I just finished The Girl’s Guide to Hunting and Fishing by Melissa Bank, which was just under 300 pages of wow. As those of you who have read previous posts know, I’m currently writing a novel for my senior graduate thesis. Part of that project is to compile an annotated bibliography of all the things, people, books, and thoughts that go into my creative process and influence my eventual product. Bank’s book is the latest in that effort.
I picked it mainly because of its description. It was described as literary, had a female protagonist, and explored topics like family and love. All related to my stuff. Sweet! When I got my hands on the book and flipped through, I realized I had hit gold. It was broken up into different sections, with the main character, Jane Rosenal, going through major life moments. In the beginning she is 14, meeting her older brother’s girlfriend, and by the end she is in her thirties.
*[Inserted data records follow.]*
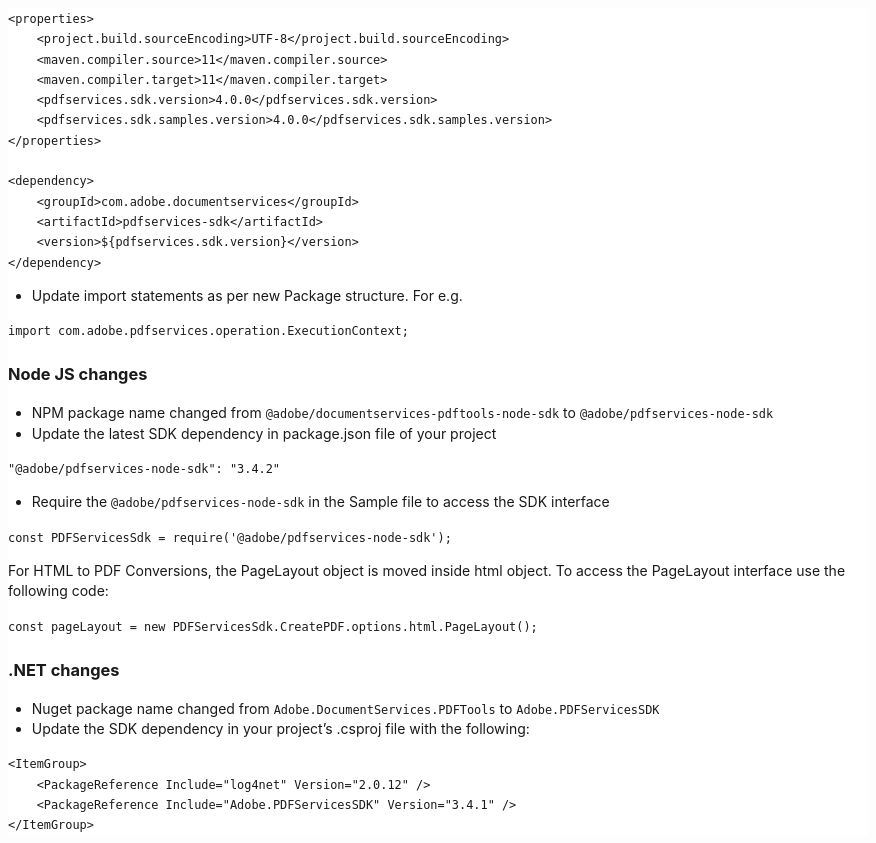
 ```
<properties>
    <project.build.sourceEncoding>UTF-8</project.build.sourceEncoding>
    <maven.compiler.source>11</maven.compiler.source>
    <maven.compiler.target>11</maven.compiler.target>
    <pdfservices.sdk.version>4.0.0</pdfservices.sdk.version>
    <pdfservices.sdk.samples.version>4.0.0</pdfservices.sdk.samples.version>
</properties>

<dependency>
    <groupId>com.adobe.documentservices</groupId>
    <artifactId>pdfservices-sdk</artifactId>
    <version>${pdfservices.sdk.version}</version>
</dependency>
```

* Update import statements as per new Package structure. For e.g.

```
import com.adobe.pdfservices.operation.ExecutionContext; 
```

### Node JS changes

* NPM package name changed from `@adobe/documentservices-pdftools-node-sdk` to `@adobe/pdfservices-node-sdk`
* Update the latest SDK dependency in package.json file of your project
 
```
"@adobe/pdfservices-node-sdk": "3.4.2"
```

* Require the `@adobe/pdfservices-node-sdk` in the Sample file to access the SDK interface

```
const PDFServicesSdk = require('@adobe/pdfservices-node-sdk'); 
```

	
For HTML to PDF Conversions, the PageLayout object is moved inside html object. To access the PageLayout interface use the following code:

```
const pageLayout = new PDFServicesSdk.CreatePDF.options.html.PageLayout(); 
```

### .NET changes

* Nuget package name changed from `Adobe.DocumentServices.PDFTools` to `Adobe.PDFServicesSDK`
* Update the SDK dependency in your project’s .csproj file with the following:

```
<ItemGroup>
    <PackageReference Include="log4net" Version="2.0.12" />
    <PackageReference Include="Adobe.PDFServicesSDK" Version="3.4.1" />
</ItemGroup> 
```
What is extremely interesting about this book is that it is almost non-linear. While most of the sections/chapters follow her as she gets older, some break off into other families (for no discernible reason) and then sweep back to Jane, but maybe fifteen years later, as though that interlude was supposed to explain everything I, as the reader, needed to know. My own novel (title pending) is linear (for now) but non-sequential, meaning that everything happens in the same timeline to the same people, but the order is switched around. One chapter the MC is twenty-five, the next she’s ten, etc. In that way, I looked to how Bank made the changing timeline, characters, and setting flow together in such a way that the reader wasn’t lost in confusion. She did this by giving a big picture in the very beginning of the section/chapter, such as something like, “My brother brought his girlfriend to visit at the shore house for a weekend.” Tada! Who, what, where, why. The when comes as the story goes. I liked that. I had a frame of reference, which was vague enough that I could fill it all in no problem. It is a simple sentence, a minor thing, but it gives me a comfortable starting pace so that I don’t resent having to catch up on what the hell is going on every time a chapter ends.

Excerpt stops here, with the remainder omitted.